NEWS

After US, Erdogan takes aim at Israel

Ankara changing its strategy and freezes steps of rapprochement with both countries

After US, Erdogan takes aim at Israel

Turkish President Recep Tayyip Erdogan is believed to be changing the country’s strategy, with political analysts suggesting that his government has shelved recent attempts to re-engage with the US and Israel and has instead started a campaign to advocate for the protection of the Muslim world. In his speech to his party’s parliamentary group on Wednesday, Erdogan slammed Israeli forces for their attacks on Gaza and claimed that cutting off water and electricity “is not war, but massacre.”

“These are not reflexes of a state but of an organization,” he said, stressing that if Israel does not behave as a state but as an organization, then it too will be treated as an organization. After showing his proposal with maps for the establishment of a Palestinian state, he argued that if this does not happen, the existence of the state of Israel will be threatened and “the incidents that have broken out since last Saturday will not end and worse tragedies will follow.”
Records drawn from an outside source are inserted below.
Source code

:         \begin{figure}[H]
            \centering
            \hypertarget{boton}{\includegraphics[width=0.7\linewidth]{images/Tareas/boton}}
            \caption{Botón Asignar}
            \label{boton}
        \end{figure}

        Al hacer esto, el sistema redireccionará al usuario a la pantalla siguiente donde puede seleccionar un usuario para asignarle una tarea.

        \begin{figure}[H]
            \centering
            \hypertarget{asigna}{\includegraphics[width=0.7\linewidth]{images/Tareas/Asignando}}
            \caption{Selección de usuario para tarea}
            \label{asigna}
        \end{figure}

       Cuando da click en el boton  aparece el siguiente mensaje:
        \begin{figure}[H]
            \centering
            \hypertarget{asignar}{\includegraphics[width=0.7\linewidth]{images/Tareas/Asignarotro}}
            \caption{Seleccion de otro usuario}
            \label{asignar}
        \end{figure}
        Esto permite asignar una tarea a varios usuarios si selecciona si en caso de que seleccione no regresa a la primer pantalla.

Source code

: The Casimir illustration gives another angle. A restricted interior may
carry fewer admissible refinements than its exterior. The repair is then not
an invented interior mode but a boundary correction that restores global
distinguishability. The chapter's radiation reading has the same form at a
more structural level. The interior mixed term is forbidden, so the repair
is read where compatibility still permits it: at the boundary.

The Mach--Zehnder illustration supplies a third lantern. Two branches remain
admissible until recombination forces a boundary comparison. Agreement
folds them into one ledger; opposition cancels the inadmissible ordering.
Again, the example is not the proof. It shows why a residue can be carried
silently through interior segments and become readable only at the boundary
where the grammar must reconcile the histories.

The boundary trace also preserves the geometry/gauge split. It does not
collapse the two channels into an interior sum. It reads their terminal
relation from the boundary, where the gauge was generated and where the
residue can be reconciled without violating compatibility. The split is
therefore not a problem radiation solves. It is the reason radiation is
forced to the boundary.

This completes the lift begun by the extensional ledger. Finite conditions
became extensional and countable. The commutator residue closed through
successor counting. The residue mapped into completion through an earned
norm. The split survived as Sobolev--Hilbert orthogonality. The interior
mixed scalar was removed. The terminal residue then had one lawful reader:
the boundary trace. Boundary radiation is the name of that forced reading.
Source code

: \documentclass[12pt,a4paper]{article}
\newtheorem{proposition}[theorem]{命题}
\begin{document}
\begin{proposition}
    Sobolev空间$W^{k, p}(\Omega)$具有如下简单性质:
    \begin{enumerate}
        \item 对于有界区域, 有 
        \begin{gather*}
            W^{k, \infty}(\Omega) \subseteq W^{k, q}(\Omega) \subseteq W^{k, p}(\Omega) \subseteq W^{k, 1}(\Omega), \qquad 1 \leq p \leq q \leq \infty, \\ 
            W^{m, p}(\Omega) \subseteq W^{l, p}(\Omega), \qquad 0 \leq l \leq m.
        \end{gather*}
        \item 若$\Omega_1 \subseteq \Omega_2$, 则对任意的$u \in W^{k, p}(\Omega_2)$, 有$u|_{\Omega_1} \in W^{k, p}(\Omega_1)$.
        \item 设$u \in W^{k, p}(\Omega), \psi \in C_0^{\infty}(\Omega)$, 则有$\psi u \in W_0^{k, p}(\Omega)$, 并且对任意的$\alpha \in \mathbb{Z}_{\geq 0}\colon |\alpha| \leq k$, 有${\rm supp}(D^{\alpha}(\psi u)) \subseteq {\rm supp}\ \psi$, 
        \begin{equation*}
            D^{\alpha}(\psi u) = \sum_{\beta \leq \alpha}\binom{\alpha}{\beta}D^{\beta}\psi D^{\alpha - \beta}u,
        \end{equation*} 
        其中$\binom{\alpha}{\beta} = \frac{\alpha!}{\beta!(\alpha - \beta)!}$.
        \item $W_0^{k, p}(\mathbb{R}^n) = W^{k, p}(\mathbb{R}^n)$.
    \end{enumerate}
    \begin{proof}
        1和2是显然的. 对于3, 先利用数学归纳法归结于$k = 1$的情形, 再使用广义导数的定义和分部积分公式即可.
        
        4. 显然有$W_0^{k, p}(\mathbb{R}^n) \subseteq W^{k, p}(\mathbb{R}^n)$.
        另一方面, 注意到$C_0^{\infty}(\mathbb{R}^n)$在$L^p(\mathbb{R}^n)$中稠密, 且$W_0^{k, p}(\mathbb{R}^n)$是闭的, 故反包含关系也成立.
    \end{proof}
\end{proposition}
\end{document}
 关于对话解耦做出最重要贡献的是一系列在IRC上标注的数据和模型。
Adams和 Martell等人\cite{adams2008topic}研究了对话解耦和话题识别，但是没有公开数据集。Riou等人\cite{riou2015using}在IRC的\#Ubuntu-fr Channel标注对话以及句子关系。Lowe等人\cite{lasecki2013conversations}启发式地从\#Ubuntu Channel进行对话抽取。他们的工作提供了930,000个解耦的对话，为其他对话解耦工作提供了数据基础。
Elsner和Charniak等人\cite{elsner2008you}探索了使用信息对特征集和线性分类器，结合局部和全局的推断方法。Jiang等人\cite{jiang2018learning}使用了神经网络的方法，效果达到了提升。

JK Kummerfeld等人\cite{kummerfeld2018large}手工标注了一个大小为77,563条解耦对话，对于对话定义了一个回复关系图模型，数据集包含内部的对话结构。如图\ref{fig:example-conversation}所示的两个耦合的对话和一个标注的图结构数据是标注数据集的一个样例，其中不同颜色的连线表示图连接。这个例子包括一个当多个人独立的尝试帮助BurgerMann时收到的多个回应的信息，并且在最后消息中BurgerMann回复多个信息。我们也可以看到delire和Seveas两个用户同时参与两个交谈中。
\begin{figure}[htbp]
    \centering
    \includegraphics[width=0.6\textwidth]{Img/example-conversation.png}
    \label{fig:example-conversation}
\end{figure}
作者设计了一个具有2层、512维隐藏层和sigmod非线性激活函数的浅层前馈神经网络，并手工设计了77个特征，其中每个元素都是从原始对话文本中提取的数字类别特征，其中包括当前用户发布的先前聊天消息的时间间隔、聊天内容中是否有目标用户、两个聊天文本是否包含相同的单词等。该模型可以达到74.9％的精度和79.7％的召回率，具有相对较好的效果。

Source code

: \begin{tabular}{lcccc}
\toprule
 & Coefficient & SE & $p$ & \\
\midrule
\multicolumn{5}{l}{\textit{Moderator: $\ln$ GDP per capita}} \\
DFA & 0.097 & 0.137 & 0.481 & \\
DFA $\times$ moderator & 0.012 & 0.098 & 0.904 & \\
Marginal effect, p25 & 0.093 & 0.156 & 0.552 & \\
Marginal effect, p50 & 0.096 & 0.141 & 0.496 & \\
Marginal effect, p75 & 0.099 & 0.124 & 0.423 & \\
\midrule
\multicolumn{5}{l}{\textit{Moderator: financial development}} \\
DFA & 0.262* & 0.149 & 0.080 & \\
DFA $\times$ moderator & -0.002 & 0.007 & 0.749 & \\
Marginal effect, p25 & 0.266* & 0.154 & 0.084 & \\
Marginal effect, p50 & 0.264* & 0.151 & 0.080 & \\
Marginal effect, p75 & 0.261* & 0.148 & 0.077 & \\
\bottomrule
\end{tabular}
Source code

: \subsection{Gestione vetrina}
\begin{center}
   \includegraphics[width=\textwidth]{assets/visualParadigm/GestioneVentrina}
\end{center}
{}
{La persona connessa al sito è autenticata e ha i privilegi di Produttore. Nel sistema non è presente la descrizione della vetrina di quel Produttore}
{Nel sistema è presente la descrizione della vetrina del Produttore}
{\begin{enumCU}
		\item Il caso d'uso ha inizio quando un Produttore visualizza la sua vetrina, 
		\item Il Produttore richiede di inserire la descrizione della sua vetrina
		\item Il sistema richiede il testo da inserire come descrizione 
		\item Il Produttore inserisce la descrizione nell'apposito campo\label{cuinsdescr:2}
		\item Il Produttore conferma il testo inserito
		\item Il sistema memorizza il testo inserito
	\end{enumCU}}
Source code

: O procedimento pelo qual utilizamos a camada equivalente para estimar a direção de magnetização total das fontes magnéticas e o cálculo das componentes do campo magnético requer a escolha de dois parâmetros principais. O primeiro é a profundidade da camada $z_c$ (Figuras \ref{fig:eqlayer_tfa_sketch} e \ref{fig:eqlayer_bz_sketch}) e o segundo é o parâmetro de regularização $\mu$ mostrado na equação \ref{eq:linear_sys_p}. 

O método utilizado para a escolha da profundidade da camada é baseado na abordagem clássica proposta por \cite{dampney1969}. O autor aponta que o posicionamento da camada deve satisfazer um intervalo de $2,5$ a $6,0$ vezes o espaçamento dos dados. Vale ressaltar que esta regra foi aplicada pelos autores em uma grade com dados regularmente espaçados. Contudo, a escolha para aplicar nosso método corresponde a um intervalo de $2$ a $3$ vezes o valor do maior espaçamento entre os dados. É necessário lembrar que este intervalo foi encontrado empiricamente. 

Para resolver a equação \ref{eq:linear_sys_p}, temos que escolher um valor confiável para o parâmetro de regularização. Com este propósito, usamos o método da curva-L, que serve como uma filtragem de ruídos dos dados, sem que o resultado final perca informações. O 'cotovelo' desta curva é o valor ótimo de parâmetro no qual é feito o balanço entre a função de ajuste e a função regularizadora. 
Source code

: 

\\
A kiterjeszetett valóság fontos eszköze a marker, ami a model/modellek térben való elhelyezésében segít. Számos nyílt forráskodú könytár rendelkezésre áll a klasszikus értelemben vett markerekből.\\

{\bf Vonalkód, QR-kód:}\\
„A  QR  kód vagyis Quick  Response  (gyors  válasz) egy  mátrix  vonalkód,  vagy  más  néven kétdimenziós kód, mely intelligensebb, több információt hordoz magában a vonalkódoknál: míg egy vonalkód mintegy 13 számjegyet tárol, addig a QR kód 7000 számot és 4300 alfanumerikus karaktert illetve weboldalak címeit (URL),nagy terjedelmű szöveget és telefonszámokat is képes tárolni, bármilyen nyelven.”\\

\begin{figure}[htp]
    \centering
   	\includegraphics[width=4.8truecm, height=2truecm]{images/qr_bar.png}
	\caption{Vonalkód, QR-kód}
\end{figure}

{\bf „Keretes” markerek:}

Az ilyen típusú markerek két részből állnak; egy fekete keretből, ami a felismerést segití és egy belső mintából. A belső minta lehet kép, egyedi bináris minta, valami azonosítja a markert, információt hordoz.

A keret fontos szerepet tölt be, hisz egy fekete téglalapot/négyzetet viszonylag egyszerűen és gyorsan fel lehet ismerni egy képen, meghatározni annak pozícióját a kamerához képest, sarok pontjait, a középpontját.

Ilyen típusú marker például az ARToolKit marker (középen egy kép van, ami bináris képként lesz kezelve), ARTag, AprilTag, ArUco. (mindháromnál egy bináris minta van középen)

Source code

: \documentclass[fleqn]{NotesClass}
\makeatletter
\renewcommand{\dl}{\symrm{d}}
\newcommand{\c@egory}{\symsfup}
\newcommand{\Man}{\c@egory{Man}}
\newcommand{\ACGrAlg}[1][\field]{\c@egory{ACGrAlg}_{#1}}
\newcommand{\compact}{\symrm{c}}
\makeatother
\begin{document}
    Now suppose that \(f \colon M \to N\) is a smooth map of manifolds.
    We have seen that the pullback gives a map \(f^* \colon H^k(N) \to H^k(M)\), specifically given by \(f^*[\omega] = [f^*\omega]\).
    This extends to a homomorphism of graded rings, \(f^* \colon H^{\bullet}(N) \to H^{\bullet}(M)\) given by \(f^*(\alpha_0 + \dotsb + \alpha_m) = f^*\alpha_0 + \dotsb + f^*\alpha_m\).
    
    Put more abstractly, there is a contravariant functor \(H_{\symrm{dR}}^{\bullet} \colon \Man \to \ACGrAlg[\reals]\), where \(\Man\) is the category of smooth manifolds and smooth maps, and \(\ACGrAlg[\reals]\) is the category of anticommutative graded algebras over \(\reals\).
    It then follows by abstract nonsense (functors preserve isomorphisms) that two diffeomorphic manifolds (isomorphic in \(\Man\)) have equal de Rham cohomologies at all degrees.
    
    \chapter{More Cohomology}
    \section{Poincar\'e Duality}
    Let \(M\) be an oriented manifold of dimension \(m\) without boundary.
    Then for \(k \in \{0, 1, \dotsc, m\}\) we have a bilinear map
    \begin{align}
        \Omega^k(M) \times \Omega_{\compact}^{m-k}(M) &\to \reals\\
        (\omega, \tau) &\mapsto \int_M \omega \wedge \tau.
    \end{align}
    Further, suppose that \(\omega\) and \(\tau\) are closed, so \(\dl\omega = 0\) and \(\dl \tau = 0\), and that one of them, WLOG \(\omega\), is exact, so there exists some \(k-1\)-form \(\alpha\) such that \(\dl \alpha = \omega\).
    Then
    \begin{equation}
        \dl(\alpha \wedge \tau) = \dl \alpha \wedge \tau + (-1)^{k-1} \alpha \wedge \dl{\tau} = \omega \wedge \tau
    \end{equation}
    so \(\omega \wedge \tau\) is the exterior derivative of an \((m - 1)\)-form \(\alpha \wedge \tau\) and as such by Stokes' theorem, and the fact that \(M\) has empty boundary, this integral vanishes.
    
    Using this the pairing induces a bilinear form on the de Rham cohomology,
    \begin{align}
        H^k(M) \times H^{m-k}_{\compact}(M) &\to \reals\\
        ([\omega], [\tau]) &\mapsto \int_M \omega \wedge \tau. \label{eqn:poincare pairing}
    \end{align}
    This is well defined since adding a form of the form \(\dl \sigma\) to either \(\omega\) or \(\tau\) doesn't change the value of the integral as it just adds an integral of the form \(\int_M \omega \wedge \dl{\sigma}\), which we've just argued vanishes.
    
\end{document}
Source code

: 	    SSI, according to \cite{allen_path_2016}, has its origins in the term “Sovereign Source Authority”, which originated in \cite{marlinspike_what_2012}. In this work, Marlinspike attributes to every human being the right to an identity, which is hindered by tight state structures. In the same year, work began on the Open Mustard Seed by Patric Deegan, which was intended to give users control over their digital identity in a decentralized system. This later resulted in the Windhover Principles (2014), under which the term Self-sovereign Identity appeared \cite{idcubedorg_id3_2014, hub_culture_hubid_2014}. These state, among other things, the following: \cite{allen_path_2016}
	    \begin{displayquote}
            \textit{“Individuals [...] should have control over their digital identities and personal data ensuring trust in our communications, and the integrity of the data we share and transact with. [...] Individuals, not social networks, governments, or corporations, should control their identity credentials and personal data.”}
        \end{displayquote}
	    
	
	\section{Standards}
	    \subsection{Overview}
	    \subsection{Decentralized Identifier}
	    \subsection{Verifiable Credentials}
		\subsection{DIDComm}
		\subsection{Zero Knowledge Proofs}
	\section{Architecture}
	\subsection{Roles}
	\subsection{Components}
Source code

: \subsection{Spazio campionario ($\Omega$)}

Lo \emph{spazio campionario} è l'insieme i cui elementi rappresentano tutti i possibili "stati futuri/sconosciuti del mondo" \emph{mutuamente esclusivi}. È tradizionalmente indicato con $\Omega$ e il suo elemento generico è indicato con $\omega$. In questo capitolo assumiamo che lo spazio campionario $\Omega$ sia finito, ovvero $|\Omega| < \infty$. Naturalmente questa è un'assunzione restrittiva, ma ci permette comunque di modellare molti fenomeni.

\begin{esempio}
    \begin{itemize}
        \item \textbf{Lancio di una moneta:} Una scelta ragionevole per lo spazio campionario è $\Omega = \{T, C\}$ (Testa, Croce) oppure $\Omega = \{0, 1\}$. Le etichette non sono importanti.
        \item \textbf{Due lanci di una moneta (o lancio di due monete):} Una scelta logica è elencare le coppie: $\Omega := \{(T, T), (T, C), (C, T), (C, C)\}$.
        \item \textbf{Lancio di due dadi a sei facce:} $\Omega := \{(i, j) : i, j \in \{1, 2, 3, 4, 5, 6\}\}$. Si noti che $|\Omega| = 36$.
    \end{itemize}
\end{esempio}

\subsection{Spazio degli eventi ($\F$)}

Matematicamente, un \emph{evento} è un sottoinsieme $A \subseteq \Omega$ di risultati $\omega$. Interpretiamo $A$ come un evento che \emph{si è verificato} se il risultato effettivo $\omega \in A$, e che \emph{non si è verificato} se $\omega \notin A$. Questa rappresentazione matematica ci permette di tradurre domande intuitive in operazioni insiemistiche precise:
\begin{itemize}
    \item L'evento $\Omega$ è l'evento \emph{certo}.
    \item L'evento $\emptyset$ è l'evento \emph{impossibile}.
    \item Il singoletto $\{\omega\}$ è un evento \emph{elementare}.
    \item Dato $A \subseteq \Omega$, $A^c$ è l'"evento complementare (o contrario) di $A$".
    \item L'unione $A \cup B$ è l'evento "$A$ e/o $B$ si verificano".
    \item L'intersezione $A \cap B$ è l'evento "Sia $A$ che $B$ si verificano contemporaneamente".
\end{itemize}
This was preceded by the Turkish president’s statements against the US, accusing it of “supporting and training and arming terrorist organizations” and that with the US aircraft carrier off Gaza “they will go on a massacre.” On Tuesday night, the Turkish leader had a phone conversation with Russian President Vladimir Putin and it seems the two leaders share the same view on the Middle East regarding the establishment of a Palestinian state, but blame Washington’s stance for the developments in the region.

Meanwhile, the Turkish daily Cumhuriyet published the response of Turkey’s Deputy Education Minister Nazif Yilmaz on X to a post by Israeli Prime Minister Benjamin Netanyahu showing the bombing in Gaza.

“One day they will shoot you too. You will die!” the Turkish minister wrote. By late Wednesday the message remained on X and had not been withdrawn. Support for Hamas has also been expressed by Republican People’s Party Chairman Kemal Kilicdaroglu and Future Party Chairman Ahmet Davutoglu. Two pro-Islamic parties HUDA PAR and Saadet are also planning a large rally in support of the Palestinians.

Political analysts contend that one of the main reasons why Ankara is not maintaining a neutral stance, as it did in the Russia-Ukraine war, is due to assessments in Ankara that the balance in the region is changing and that Turkey should play a leading role like Russia, Iran, Israel and the US.